I forgot to mention a few more points. 1) fsck -y isn't designed, at least in single pass mode, to ensure the filesystem is completely fixed (see next point), It is designed to make sure that further writes to the fs don't make it worse, among other things.
2) After running fsck, and it reports, "FILE SYSTEM MODIFIED", you must run fsck again to make sure you don't have further errors. When running fsck it must be run, repeatedly until you no longer get the message above. Only then are all the problems with the fs fixed.
3) If you have in the list of messages a note about hard link count being wrong and the count is too few, you *will* cause the deletion of the file, by using the -y fix. This, on a file that would have been totally recoverable had you not chosen the -y option.
4) In the particular case at hand, where there are multiply linked files, you may also wind up rewriting over the top of a good file with information that is not good, hence causing you to lose a file, had you chosen to not clone the file. The opposite is also true.
Lastly, my source for my notes comes from the linux-ext4 mailing list, but what do those guys know anyway?
Jack
Would you mind posting references to the conversations? A lot of this is new information to me, and I've been running ext* file systems for years. Most of the documentation I've found is pretty old.
Matt
On Sun, Sep 5, 2010 at 2:02 AM, Jack quiet_celt@yahoo.com wrote:
I forgot to mention a few more points.
fsck -y isn't designed, at least in single pass mode, to ensure the filesystem is completely fixed (see next point), It is designed to make sure that further writes to the fs don't make it worse, among other things.
After running fsck, and it reports, "FILE SYSTEM MODIFIED", you must run fsck again to make sure you don't have further errors. When running fsck it must be run, repeatedly until you no longer get the message above. Only then are all the problems with the fs fixed.
If you have in the list of messages a note about hard link count being wrong and the count is too few, you *will* cause the deletion of the file, by using the -y fix. This, on a file that would have been totally recoverable had you not chosen the -y option.
In the particular case at hand, where there are multiply linked files, you may also wind up rewriting over the top of a good file with information that is not good, hence causing you to lose a file, had you chosen to not clone the file. The opposite is also true.
Lastly, my source for my notes comes from the linux-ext4 mailing list, but what do those guys know anyway?
Jack
KCLUG mailing list KCLUG@kclug.org http://kclug.org/mailman/listinfo/kclug
You would have to go to the linux-ext4 mailing list archive and do a search. I'm only stating from notes (copy and pastes w/ source notation, actually) I made of the conversations.
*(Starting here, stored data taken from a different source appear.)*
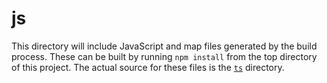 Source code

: # js
This directory will include JavaScript and map files generated by the build process.  These can be built by running `npm install` from the top directory of this project.  The actual source for these files is the [`ts`](../ts) directory. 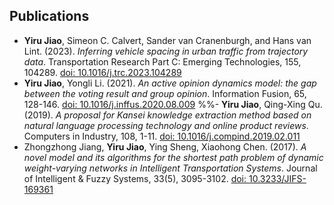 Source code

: ## Publications
- __Yiru Jiao__, Simeon C. Calvert, Sander van Cranenburgh, and Hans van Lint. (2023). _Inferring vehicle spacing in urban traffic from trajectory data_. Transportation Research Part C: Emerging Technologies, 155, 104289. [doi: 10.1016/j.trc.2023.104289](https://doi.org/10.1016/j.trc.2023.104289)
- __Yiru Jiao__, Yongli Li. (2021). _An active opinion dynamics model: the gap between the voting result and group opinion_. Information Fusion, 65, 128-146. [doi: 10.1016/j.inffus.2020.08.009](https://doi.org/10.1016/j.inffus.2020.08.009)
%%- __Yiru Jiao__, Qing-Xing Qu. (2019). _A proposal for Kansei knowledge extraction method based on natural language processing technology and online product reviews_. Computers in Industry, 108, 1-11. [doi: 10.1016/j.compind.2019.02.011](https://doi.org/10.1016/j.compind.2019.02.011)
- Zhongzhong Jiang, __Yiru Jiao__, Ying Sheng, Xiaohong Chen. (2017). _A novel model and its algorithms for the shortest path problem of dynamic weight-varying networks in Intelligent Transportation Systems_. Journal of Intelligent & Fuzzy Systems, 33(5), 3095-3102. [doi: 10.3233/JIFS-169361](https://doi.org/10.3233/JIFS-169361)
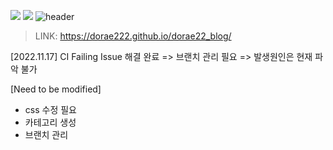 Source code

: [//]: # (This template replaces README.md when someone creates a new repo with the fastpages template.)

![](https://github.com/dorae222/dorae22_blog/workflows/CI/badge.svg) ![](https://github.com/dorae222/dorae22_blog/workflows/GH-Pages%20Status/badge.svg)
![header](https://capsule-render.vercel.app/api?type=waving&color=auto&height=200&section=header&text=GIT%20BLOG&fontSize=50&animation=fadeIn&fontAlignY=30&desc=Bussiness%20with%20Data&descAlignY=51&descAlign=62)

> LINK: https://dorae222.github.io/dorae22_blog/

[2022.11.17] CI Failing Issue 해결 완료 => 브랜치 관리 필요 => 발생원인은 현재 파악 불가<br>

[Need to be modified]
- css 수정 필요
- 카테고리 생성
- 브랜치 관리
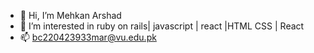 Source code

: - 👋 Hi, I’m Mehkan Arshad
- 👀 I’m interested in ruby on rails| javascript | react |HTML CSS | React
- 📫 bc220423933mar@vu.edu.pk

<!---
mehkanarshad/mehkanarshad is a ✨ special ✨ repository because its `README.md` (this file) appears on your GitHub profile.
You can click the Preview link to take a look at your changes.
--->
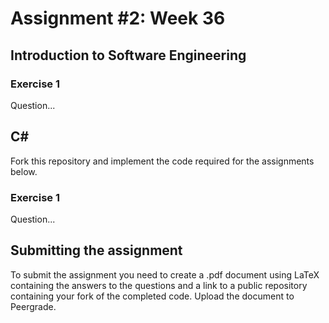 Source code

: # Assignment #2: Week 36

## Introduction to Software Engineering

### Exercise 1

Question...

## C&#35;

Fork this repository and implement the code required for the assignments below.

### Exercise 1

Question...

## Submitting the assignment

To submit the assignment you need to create a .pdf document using LaTeX containing the answers to the questions and a link to a public repository containing your fork of the completed code.
Upload the document to Peergrade.
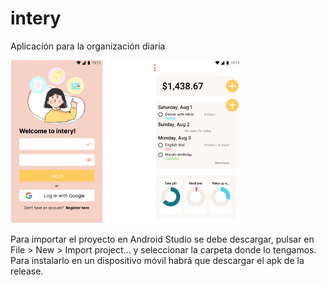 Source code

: # intery

Aplicación para la organización diaria

<img src="/intery/app/src/main/res/drawable/readme.png" />


Para importar el proyecto en Android Studio se debe descargar, pulsar en File > New > Import project... y seleccionar la carpeta donde lo tengamos.
Para instalarlo en un dispositivo móvil habrá que descargar el apk de la release.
As far as 1 and 2 goes, this should be documented in many places (google). Some filesystem errors can mask other issues and new problems may appear after running a first pass fsck. Generally you want to re-run fsck until it reports no errors. Here's a reference that explinas it quite succintly (look for "was modified"): http://support.apple.com/kb/ts1417
As far as point 3 goes. that should be obvious and easily verified either: with any Linux reference that speaks of hardlinks, or creating a file and making hardlinks to it and testing. When a file is hardlinked, the system keeps track of the number of references to it, once the counter reaches zero the file is released. A hard link creates links, but retains one file. You can delete the original file and the links are still good. A softlink keeps one file and makes links, but if you delete the original file the link points to nothing. So if you have a problem with a multiply hardlinked file where the count is 1 and should be 2 and fsck -y deletes one of the references, the count goes to zero and poof, the file is gone.
Item 4 is more obscure, and I found it out from the ext4 mailing list. THe other information is findable there also.
Furthermore, if you run fsck on a mounted file system, you must cleanly reboot to ensure the changes made take effect. This is widely documented (one source: Running Linux, O'Reilly Books).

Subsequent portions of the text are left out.